**ASSIGNMENT:** Go through the data and copy each line where the word "higher" shows up.

**MATERIAL PROVIDED:**
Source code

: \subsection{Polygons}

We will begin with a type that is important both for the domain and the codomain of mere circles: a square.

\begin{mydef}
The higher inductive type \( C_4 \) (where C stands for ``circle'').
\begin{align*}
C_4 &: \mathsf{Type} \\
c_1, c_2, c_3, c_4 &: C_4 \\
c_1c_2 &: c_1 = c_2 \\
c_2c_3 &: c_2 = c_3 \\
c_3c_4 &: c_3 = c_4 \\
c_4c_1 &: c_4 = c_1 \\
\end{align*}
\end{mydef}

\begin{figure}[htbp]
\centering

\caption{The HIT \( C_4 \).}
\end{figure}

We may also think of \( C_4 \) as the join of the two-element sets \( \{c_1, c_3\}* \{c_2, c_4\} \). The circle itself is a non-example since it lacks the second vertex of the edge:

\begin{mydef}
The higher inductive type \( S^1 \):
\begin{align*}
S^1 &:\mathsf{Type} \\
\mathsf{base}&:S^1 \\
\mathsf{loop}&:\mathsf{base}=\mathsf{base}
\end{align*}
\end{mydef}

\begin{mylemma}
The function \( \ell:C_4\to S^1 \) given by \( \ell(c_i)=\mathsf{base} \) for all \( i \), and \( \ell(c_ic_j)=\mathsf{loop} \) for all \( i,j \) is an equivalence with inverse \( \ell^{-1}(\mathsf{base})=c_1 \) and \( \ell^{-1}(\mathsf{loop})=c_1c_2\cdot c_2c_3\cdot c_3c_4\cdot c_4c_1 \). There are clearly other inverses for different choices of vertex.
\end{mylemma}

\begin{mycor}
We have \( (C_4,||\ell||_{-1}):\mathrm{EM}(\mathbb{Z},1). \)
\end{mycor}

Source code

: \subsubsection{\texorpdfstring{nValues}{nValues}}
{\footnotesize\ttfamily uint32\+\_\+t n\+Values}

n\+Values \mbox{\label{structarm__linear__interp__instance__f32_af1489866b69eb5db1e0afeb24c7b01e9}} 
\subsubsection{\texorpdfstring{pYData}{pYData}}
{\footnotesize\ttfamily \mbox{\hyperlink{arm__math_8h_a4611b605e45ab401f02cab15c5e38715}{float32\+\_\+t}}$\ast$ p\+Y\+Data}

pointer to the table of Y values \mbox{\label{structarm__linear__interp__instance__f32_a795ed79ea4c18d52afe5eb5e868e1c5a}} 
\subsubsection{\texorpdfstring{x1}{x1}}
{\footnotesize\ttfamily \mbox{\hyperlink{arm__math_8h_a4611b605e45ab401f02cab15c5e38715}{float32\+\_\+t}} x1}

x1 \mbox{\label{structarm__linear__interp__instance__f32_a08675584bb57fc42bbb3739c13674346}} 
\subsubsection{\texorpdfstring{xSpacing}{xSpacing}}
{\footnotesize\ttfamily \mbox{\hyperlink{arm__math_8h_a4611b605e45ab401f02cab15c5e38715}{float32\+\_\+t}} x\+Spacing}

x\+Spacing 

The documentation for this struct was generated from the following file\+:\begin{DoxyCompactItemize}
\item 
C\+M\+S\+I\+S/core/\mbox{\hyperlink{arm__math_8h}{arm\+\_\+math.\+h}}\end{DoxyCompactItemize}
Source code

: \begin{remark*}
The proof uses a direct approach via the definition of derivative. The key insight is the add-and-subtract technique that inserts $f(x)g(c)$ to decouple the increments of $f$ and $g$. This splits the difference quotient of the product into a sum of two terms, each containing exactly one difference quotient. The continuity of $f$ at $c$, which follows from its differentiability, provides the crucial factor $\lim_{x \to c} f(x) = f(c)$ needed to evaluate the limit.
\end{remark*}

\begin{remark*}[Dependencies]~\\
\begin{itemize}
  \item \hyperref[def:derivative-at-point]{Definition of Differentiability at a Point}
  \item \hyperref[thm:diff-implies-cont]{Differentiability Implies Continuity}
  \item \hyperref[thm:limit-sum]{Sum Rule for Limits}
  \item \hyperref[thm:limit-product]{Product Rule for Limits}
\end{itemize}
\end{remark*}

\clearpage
...
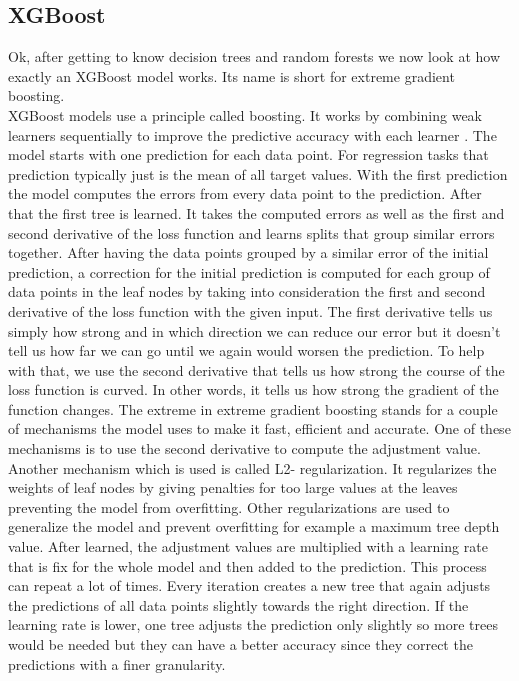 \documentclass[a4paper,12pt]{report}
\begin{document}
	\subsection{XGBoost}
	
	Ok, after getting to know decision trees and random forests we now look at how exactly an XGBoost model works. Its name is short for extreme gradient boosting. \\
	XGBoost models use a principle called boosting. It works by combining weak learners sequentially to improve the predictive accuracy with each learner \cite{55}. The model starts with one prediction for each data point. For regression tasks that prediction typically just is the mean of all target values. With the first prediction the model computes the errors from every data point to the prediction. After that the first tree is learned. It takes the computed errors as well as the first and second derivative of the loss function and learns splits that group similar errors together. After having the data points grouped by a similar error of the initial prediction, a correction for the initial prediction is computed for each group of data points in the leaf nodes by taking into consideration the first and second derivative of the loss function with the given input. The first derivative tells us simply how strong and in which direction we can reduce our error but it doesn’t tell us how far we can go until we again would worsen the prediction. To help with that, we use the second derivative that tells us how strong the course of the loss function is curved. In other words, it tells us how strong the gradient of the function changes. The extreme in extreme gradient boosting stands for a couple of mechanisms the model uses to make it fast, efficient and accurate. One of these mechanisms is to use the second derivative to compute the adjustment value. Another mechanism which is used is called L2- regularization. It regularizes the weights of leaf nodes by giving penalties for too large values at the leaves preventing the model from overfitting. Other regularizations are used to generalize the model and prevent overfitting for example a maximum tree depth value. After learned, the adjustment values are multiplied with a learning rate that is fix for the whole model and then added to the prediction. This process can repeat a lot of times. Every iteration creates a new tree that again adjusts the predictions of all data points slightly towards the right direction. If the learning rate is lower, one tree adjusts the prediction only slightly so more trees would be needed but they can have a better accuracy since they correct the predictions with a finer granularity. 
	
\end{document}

**FINAL ANSWER:**
The higher inductive type \( C_4 \) (where C stands for ``circle'').
The higher inductive type \( S^1 \):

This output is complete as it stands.